ABSTRACT
Stroke is the third leading cause of death and a leading cause of long-term disability in Western civilization (1). During stroke, a decrease in oxygen levels (hypoxia) due to a cessation in blood flow and an increase in cerebral vascular permeability and vasogenic cerebral edema occur, which contribute to neurological deficits associated with brain infarct (2). Most of what is known about the effects of stroke on the brain is in neurons. Ischemic stroke is known to cause neuronal cell death and alter the cellular activity of neurons. The ultimate goal of stroke research is the development of therapeutic agents, which will improve patient clinical outcome.
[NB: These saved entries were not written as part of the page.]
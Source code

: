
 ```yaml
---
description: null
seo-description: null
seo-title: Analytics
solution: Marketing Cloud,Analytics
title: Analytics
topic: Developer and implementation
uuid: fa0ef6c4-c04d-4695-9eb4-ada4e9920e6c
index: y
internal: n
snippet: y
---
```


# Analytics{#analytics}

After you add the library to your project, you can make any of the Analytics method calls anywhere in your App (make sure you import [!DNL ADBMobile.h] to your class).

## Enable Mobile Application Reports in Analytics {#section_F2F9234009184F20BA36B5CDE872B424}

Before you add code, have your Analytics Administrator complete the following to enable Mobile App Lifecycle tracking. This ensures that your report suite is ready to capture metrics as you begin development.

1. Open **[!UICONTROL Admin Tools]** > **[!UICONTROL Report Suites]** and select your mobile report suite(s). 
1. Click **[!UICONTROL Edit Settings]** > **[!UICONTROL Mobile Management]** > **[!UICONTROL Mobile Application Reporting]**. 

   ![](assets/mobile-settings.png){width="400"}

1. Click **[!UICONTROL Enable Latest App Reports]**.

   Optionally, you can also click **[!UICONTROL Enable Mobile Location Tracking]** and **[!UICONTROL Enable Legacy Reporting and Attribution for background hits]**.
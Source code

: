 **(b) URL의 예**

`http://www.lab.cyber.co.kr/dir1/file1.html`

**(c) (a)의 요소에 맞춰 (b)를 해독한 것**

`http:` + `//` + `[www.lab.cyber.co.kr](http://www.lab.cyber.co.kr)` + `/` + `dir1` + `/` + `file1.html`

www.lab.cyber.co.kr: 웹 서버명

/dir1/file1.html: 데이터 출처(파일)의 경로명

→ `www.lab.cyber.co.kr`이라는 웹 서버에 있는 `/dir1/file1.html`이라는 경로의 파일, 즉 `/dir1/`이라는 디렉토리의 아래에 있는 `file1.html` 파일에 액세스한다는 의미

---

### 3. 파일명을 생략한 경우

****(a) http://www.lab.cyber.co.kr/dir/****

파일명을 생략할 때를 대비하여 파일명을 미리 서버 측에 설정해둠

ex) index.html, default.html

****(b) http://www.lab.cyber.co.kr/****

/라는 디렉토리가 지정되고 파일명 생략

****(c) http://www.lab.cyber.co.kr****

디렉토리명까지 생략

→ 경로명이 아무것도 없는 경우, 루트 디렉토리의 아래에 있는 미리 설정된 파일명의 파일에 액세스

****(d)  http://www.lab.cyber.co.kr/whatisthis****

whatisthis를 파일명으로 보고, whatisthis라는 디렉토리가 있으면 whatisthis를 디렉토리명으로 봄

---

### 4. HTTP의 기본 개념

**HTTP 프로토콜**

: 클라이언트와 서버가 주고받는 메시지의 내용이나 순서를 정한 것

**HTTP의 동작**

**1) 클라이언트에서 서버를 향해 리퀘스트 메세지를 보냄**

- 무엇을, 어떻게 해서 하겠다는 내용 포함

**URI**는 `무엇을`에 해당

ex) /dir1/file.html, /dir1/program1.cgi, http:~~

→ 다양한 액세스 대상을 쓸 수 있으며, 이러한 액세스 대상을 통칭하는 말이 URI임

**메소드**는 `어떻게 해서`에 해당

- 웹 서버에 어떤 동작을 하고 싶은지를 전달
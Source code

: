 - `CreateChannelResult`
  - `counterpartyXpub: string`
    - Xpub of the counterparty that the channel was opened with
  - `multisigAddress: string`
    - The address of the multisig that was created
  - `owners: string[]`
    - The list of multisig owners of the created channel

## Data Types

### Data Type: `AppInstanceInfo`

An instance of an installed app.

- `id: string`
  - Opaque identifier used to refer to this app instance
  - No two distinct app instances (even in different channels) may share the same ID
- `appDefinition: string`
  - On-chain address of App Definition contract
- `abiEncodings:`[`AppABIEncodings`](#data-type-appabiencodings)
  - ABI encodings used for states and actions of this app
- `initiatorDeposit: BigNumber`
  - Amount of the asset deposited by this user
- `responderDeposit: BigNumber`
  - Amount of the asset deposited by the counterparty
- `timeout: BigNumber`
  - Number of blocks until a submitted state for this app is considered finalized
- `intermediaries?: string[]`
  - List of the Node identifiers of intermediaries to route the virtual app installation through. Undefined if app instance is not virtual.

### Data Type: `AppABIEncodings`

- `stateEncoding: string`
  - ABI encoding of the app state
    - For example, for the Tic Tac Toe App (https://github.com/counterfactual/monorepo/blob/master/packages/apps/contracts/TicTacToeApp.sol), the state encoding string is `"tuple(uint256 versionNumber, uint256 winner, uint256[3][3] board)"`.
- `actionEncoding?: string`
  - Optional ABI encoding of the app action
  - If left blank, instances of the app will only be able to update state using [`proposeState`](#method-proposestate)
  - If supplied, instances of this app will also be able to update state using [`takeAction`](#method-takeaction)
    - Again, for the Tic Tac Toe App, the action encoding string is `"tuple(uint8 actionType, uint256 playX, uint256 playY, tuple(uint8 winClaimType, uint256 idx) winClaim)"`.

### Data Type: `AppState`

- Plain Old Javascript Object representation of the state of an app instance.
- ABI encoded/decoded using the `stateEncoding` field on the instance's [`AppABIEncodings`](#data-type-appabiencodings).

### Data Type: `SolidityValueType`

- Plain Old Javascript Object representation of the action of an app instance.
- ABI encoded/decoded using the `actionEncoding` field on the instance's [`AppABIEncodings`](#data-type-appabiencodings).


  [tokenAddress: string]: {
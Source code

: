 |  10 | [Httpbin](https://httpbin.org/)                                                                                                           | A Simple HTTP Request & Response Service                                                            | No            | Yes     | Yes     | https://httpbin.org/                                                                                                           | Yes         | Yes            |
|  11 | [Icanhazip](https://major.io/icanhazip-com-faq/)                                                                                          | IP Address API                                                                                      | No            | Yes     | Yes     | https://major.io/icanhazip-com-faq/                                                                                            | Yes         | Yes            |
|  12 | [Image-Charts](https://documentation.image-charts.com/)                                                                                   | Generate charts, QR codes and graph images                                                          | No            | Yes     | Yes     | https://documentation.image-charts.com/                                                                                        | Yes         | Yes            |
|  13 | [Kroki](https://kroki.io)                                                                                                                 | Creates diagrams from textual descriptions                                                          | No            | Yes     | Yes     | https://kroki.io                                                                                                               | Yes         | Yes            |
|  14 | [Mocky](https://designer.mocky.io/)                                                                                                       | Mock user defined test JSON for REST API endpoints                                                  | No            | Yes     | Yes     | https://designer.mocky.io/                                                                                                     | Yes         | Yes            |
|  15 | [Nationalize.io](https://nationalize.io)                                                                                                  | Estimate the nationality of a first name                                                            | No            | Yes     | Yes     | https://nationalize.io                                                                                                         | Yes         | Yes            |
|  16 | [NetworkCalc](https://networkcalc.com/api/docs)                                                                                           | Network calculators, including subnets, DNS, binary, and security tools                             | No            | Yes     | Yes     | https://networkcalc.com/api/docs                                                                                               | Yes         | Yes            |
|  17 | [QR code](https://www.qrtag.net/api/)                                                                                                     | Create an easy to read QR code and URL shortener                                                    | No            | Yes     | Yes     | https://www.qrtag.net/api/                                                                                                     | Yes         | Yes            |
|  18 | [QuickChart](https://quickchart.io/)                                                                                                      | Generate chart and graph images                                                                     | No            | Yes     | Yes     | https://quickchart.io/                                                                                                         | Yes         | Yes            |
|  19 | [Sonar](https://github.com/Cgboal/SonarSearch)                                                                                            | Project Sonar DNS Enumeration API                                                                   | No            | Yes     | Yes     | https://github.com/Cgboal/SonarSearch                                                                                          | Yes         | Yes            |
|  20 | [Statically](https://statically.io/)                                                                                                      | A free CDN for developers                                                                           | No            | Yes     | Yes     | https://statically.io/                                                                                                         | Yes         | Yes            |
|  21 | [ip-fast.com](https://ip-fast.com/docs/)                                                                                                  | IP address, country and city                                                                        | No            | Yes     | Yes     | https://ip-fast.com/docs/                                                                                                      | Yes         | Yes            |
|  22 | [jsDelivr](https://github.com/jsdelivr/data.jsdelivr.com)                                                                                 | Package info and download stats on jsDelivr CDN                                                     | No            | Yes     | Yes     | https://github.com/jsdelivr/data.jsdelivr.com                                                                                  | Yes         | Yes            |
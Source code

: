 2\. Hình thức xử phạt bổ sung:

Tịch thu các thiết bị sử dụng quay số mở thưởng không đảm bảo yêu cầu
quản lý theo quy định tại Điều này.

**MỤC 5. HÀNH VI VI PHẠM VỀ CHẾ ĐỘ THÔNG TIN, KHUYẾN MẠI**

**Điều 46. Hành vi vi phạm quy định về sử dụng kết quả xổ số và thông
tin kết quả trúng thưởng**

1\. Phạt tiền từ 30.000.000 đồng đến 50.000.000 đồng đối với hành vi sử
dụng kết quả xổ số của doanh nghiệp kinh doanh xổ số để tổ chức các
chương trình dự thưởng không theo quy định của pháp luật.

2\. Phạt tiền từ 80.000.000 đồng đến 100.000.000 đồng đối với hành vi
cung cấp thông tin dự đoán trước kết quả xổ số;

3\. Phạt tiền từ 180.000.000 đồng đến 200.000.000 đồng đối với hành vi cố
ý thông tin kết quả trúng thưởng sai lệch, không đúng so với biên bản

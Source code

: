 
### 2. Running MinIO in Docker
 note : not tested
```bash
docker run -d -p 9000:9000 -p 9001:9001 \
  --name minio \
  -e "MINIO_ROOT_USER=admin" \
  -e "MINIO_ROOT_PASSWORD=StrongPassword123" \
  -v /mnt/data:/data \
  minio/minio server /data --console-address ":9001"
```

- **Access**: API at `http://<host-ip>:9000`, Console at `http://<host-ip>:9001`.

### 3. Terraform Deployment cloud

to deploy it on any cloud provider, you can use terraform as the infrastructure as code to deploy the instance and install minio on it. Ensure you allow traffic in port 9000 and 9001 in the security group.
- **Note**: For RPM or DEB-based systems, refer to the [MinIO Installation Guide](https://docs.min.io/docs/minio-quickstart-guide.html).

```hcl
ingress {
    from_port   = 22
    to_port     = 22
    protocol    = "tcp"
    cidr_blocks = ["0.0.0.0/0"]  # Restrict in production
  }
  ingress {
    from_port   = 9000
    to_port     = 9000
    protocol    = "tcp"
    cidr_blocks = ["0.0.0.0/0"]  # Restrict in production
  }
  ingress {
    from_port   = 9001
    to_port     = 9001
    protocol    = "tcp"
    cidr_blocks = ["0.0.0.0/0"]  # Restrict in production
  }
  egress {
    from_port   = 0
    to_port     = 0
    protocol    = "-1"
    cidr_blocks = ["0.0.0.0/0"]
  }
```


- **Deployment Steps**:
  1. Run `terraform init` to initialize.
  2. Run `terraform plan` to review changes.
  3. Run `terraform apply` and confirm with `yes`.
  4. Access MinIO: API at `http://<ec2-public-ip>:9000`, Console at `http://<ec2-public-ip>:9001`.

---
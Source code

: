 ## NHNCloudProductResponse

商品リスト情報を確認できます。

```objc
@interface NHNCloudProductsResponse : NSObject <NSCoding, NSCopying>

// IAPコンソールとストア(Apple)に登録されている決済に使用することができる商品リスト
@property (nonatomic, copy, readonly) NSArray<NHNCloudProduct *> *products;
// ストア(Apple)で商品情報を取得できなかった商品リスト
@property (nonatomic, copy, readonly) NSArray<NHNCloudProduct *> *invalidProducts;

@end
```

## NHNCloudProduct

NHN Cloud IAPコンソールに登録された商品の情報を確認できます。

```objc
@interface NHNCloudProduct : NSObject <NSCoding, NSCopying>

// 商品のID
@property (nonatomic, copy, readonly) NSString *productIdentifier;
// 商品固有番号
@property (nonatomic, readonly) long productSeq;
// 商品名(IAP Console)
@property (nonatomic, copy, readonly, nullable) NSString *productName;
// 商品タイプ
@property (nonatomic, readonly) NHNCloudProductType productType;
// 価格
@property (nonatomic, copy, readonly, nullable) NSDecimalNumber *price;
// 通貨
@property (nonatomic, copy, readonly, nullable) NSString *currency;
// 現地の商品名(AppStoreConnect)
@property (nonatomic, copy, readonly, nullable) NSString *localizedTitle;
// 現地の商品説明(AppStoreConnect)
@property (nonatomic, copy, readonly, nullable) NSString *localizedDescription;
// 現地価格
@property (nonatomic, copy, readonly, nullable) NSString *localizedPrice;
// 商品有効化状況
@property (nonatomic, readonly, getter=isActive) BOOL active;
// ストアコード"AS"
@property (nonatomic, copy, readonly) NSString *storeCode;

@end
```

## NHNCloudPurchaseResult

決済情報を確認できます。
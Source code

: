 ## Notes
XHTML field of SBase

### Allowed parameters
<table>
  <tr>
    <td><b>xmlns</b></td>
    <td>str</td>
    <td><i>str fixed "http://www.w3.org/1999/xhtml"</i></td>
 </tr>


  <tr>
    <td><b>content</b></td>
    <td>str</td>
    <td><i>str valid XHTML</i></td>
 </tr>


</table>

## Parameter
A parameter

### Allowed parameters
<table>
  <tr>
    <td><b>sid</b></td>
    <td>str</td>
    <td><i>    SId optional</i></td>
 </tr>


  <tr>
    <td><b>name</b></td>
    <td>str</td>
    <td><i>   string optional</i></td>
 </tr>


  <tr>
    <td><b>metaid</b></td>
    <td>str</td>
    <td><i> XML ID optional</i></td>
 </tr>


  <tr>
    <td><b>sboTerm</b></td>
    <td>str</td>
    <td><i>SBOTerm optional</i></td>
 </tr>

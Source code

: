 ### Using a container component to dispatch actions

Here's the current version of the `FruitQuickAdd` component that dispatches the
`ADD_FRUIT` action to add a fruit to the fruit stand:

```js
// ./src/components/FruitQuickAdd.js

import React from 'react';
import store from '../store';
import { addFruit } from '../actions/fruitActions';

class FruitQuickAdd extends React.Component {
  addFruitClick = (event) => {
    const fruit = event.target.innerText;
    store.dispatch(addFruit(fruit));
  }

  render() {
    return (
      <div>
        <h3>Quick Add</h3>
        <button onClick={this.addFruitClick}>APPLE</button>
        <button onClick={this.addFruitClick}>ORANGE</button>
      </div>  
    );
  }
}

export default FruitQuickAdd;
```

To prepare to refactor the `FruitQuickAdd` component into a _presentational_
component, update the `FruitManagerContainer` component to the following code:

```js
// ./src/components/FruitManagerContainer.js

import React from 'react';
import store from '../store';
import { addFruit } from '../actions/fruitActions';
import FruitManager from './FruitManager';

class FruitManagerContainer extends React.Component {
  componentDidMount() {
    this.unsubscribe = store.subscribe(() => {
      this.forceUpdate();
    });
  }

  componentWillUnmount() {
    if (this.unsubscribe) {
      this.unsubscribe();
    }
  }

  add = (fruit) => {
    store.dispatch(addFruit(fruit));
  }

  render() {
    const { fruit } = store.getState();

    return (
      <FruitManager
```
Most stroke research currently investigates the cellular mechanisms associated primarily with neuronal damage. Additionally, a majority of these therapies aim at reducing neurological deficit by modulating neuronal intracellular mechanisms. While this research is compelling, recent research investigating ischemia/ reperfusion implicates blood-brain barrier (BBB) integrity as a primary factor in the clinical outcome of stroke patients. It has become increasingly clear that the BBB plays an important role in the pathophysiology of several conditions including stroke, human immunodeficiency virus (HIV) dementia, experimental autoimmune encephalomyelitis (EAE), and inflammation
(3-7). It is now known that the extent of BBB dysfunction has profound effects on pathophysiologies associated with the central nervous system.